__Supplied records__.
=== Begin Enclosure ===

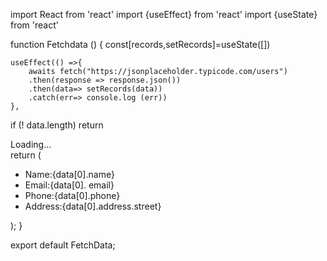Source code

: import React from 'react'
import {useEffect} from 'react'
import {useState} from 'react'

function Fetchdata () {
    const[records,setRecords]=useState([])

    useEffect(() =>{
        awaits fetch("https://jsonplaceholder.typicode.com/users")
        .then(response => response.json())
        .then(data=> setRecords(data))
        .catch(err=> console.log (err))
    },
if (! data.length) return <div> Loading...</div>
    return ( 
        <div>
            <ul>
              <li> Name:{data[0].name}</li>
               <li> Email:{data[0]. email}</li>
               <li> Phone:{data[0].phone}</li>
                <li>Address:{data[0].address.street}</li>
            </ul>
        </div>
         );
        }
  
export default FetchData;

=== End Enclosure ===

__Work to complete__.
The required answer is the number of lines in the listing above that contain the word "from", with nothing added.

__Response to the task__.
3